▶ _What you should do_
Please set down only the lines that run from the one containing "直江は省略。 いや、メモってなかった。" to the end of the listing below, exactly as written.

────────────────────

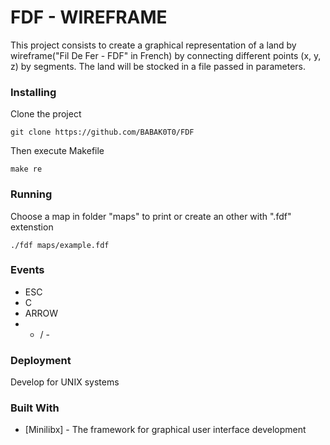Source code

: # FDF - WIREFRAME

This project consists to create a graphical representation of a land by wireframe("Fil De Fer - FDF" in French) by connecting different points (x, y, z) by segments.
The land will be stocked in a file passed in parameters.

### Installing

Clone the project

```
git clone https://github.com/BABAK0T0/FDF
```

Then execute Makefile

```
make re
```

### Running

Choose a map in folder "maps" to print or create an other with ".fdf" extenstion

```
./fdf maps/example.fdf
```

### Events

* ESC
* C
* ARROW
* + / -

### Deployment

Develop for UNIX systems

### Built With

* [Minilibx] - The framework for graphical user interface development

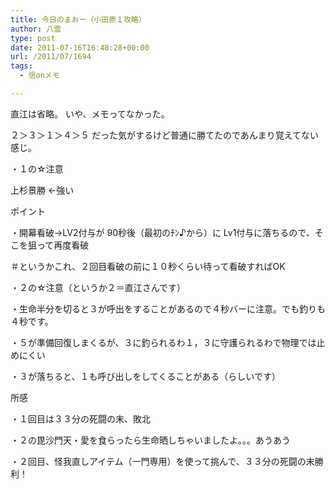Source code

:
 ```yaml
---
title: 今日のまおー（小田原１攻略）
author: 八雲
type: post
date: 2011-07-16T16:48:28+00:00
url: /2011/07/1694
tags:
  - 信onメモ

---
```

直江は省略。 いや、メモってなかった。
  
２＞３＞１＞４＞５ だった気がするけど普通に勝てたのであんまり覚えてない感じ。
  
・１の☆注意

上杉景勝 ←強い
  
ポイント
  
・開幕看破->LV2付与が 90秒後（最初のﾁﾝ♪から）に Lv1付与に落ちるので、そこを狙って再度看破
  
＃というかこれ、２回目看破の前に１０秒くらい待って看破すればOK
  
・２の☆注意（というか２＝直江さんです）
  
・生命半分を切ると３が呼出をすることがあるので４秒バーに注意。でも釣りも４秒です。
  
・５が準備回復しまくるが、３に釣られるわ１，３に守護られるわで物理では止めにくい
  
・３が落ちると、１も呼び出しをしてくることがある（らしいです）

所感
  
・１回目は３３分の死闘の末、敗北
  
・２の毘沙門天・愛を食らったら生命晒しちゃいましたよ。。。あうあう
  
・２回目、怪我直しアイテム（一門専用）を使って挑んで、３３分の死闘の末勝利！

────────────────────

▶ _Response box_
直江は省略。 いや、メモってなかった。
  
２＞３＞１＞４＞５ だった気がするけど普通に勝てたのであんまり覚えてない感じ。
  
・１の☆注意

上杉景勝 ←強い
  
ポイント
  
・開幕看破->LV2付与が 90秒後（最初のﾁﾝ♪から）に Lv1付与に落ちるので、そこを狙って再度看破
  
＃というかこれ、２回目看破の前に１０秒くらい待って看破すればOK
  
・２の☆注意（というか２＝直江さんです）
  
・生命半分を切ると３が呼出をすることがあるので４秒バーに注意。でも釣りも４秒です。
  
・５が準備回復しまくるが、３に釣られるわ１，３に守護られるわで物理では止めにくい
  
・３が落ちると、１も呼び出しをしてくることがある（らしいです）

所感
  
・１回目は３３分の死闘の末、敗北
  
・２の毘沙門天・愛を食らったら生命晒しちゃいましたよ。。。あうあう
  
・２回目、怪我直しアイテム（一門専用）を使って挑んで、３３分の死闘の末勝利！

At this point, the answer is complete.